How do you see the landscape of Social Entrepreneurship in Nepal? Are you satisfied?
Nowadays, social enterprise is growing rapidly. The young generation is coming up with many innovative ideas. There are also various accelerator programs that are helping these young entrepreneurs to grow. International organizations are also funding innovative and creative ideas. This is a huge plus point for someone who has ideas, but not the money to invest. Due to connectivity through the internet, people get lots of opportunities to learn and explore their ideas. I am happy to see all these things happening, but at the same time there is the tendency to blindly copy the already existing business model. This weakens both the newly established and the existing one. Some of the initiatives are also challenging for us. They are making us think more creatively to sustain in this growing competitive market. Meanwhile, they are motivating us to ensure quality.
What is your recommendation for aspiring social entrepreneurs?
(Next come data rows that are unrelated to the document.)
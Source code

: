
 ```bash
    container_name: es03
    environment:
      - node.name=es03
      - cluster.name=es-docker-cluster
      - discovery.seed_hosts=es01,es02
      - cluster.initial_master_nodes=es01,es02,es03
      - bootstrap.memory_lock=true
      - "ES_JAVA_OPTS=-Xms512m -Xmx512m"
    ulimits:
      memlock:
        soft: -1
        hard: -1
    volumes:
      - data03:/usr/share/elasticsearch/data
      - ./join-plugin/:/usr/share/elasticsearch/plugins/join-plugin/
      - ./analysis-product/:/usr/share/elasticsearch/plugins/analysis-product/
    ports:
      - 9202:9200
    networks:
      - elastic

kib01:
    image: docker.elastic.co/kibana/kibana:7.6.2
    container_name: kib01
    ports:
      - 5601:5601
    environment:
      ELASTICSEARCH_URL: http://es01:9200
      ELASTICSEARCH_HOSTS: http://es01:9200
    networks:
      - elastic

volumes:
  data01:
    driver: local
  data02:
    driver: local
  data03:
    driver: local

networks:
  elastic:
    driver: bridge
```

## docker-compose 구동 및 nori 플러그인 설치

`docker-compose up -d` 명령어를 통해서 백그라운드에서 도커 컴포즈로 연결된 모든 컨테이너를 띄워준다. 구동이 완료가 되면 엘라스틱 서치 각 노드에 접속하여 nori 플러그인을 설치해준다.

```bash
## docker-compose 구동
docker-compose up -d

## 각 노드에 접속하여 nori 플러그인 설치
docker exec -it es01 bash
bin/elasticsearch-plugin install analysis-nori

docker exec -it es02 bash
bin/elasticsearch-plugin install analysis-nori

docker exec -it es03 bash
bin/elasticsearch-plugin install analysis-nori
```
If you want to start the normal business it's fine, but if you want to start a social venture then your first priority must not be the profit. As the idea is the most important aspect to start any business, you should focus on bringing your passion into your business idea. And to implement that into action, you need to be hardworking. If you want to be a social entrepreneur, just know that you have opportunities everywhere. It’s the era of technology and you really need to explore your ideas and nurture them properly till they grow. It is not necessary to observe business models of Nepal only. You can observe international business models and try to adopt these by making a favourable environment. But you should not copy any idea blindly, you need to make it your own in your context. Idea, proper vision and passion are the key elements for a successful business.